Educational value points

  • This clip is an excerpt from the 1992 documentary Shoalwater: Up for Grabs, which was made after permits were issued by the Australian Government to allow sand mining in the Shoalwater area. The perspectives of environmentalists, the local community and experts in coastal management were sought in making the film. It is claimed that a direct result of televising the documentary was the withdrawal of the mining permits and the Keating Labor government’s subsequent decision to protect the area following a commission of inquiry in 1994.
  • The pristine river shown in the clip is part of the Shoalwater Bay estuarine system, one of Queensland’s few large estuarine systems with a relatively undisturbed catchment. The area boasts a large tract of coastline, including a vast coastal wetland complex noted for its array of wildlife species. More than half of the known bird species in Australia can be found there, and threatened species such as the dugong, saltwater crocodile and various turtle species (green, loggerhead, hawksbill and flatback) are found in the Bay and in river estuaries.

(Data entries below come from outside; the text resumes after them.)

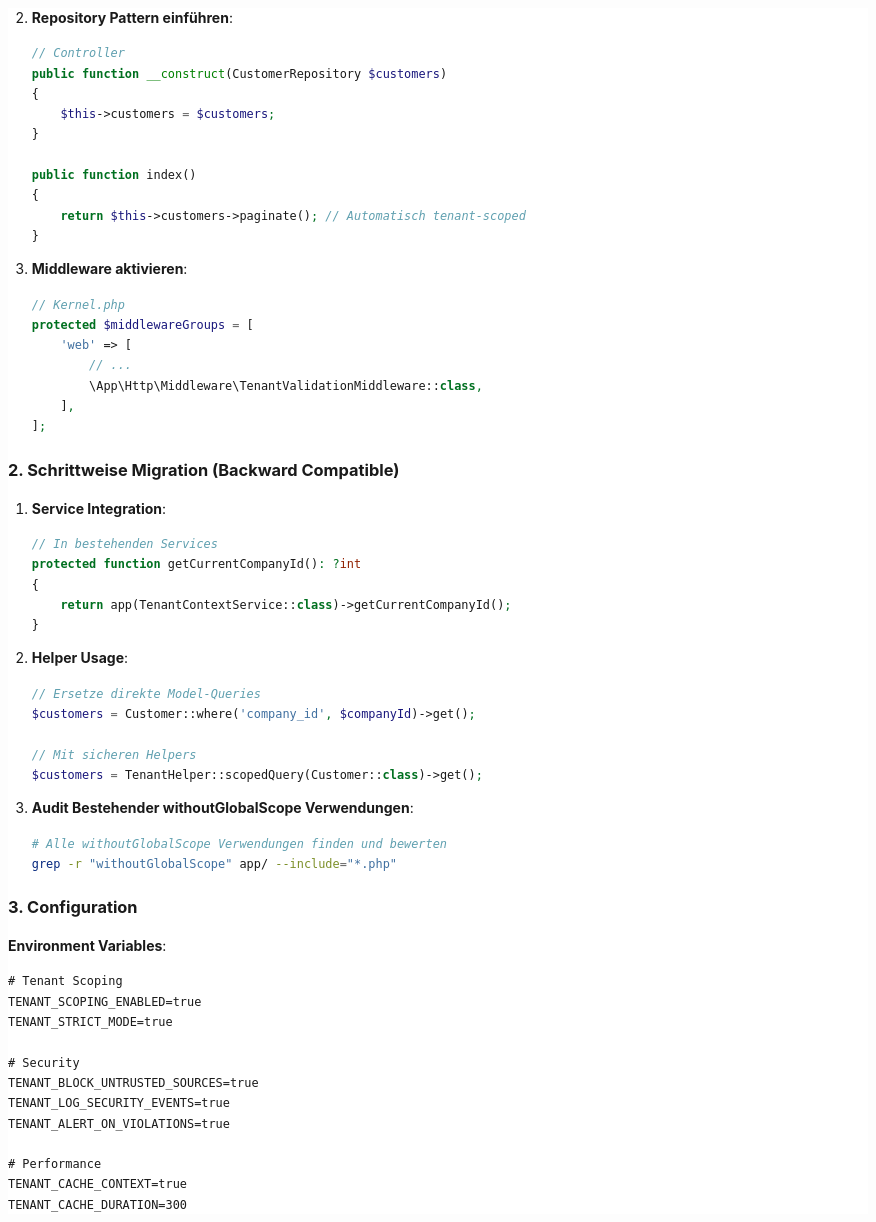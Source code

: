 2. **Repository Pattern einführen**:
   ```php
   // Controller
   public function __construct(CustomerRepository $customers)
   {
       $this->customers = $customers;
   }
   
   public function index()
   {
       return $this->customers->paginate(); // Automatisch tenant-scoped
   }
   ```

3. **Middleware aktivieren**:
   ```php
   // Kernel.php
   protected $middlewareGroups = [
       'web' => [
           // ...
           \App\Http\Middleware\TenantValidationMiddleware::class,
       ],
   ];
   ```

### 2. Schrittweise Migration (Backward Compatible)

1. **Service Integration**:
   ```php
   // In bestehenden Services
   protected function getCurrentCompanyId(): ?int
   {
       return app(TenantContextService::class)->getCurrentCompanyId();
   }
   ```

2. **Helper Usage**:
   ```php
   // Ersetze direkte Model-Queries
   $customers = Customer::where('company_id', $companyId)->get();
   
   // Mit sicheren Helpers
   $customers = TenantHelper::scopedQuery(Customer::class)->get();
   ```

3. **Audit Bestehender withoutGlobalScope Verwendungen**:
   ```bash
   # Alle withoutGlobalScope Verwendungen finden und bewerten
   grep -r "withoutGlobalScope" app/ --include="*.php"
   ```

### 3. Configuration

**Environment Variables**:
```env
# Tenant Scoping
TENANT_SCOPING_ENABLED=true
TENANT_STRICT_MODE=true

# Security
TENANT_BLOCK_UNTRUSTED_SOURCES=true
TENANT_LOG_SECURITY_EVENTS=true
TENANT_ALERT_ON_VIOLATIONS=true

# Performance
TENANT_CACHE_CONTEXT=true
TENANT_CACHE_DURATION=300
```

  • The clip raises the issue of competing interests in the management of the coastal resources at Shoalwater Bay. Mining interests seek to extract the mineral sands that occur on coastal beaches and dune systems for their valuable components of rutile, ilmenite and zircon, which are used in the gemstone industry and in manufacturing high-tech alloys. While mining would create some employment in the area, environmentalists point to the damage that it would cause to the area’s ecology, and claim that mineral sand extraction is not sustainable over time.
  • In the clip, ecotourism is proposed as an alternative development strategy that is consistent with both the need to preserve the natural and cultural values of the area and the desire to create employment. Ecotourism involves activities that minimise the adverse effects of traditional tourism on the natural environment. Types of ecotourism recommended in this clip include recreational fishing, safari-based tourism and the provision of bed-and-breakfast accommodation.
  • The Shoalwater Bay area has significant Indigenous cultural value that could be promoted in ways consistent with ecotourism principles. The area includes part of the traditional lands of the Darumbal people, who have not had access to the area since dispossession. The dune fields at Shoalwater Bay contain archaeological sites consisting of shell middens, scatterings of stone tools and dinner camp sites. Research is continuing to identify and describe sites for preservation and education purposes.
  • The clip features the work of acclaimed Australian documentary filmmaker David Bradbury, who combined his filmmaking talents with the skills of his long-time university friend, environmental activist and Midnight Oil singer Peter Garrett, to make Shoalwater: Up for Grabs in 1992. Since his first film, Frontline (1980), a portrait of Australian news cameraman Neil Davis, Bradbury has earned an international reputation as a filmmaker of conviction who is prepared to go to great lengths for a cause. Many of his films deal with issues of political oppression and environmental destruction.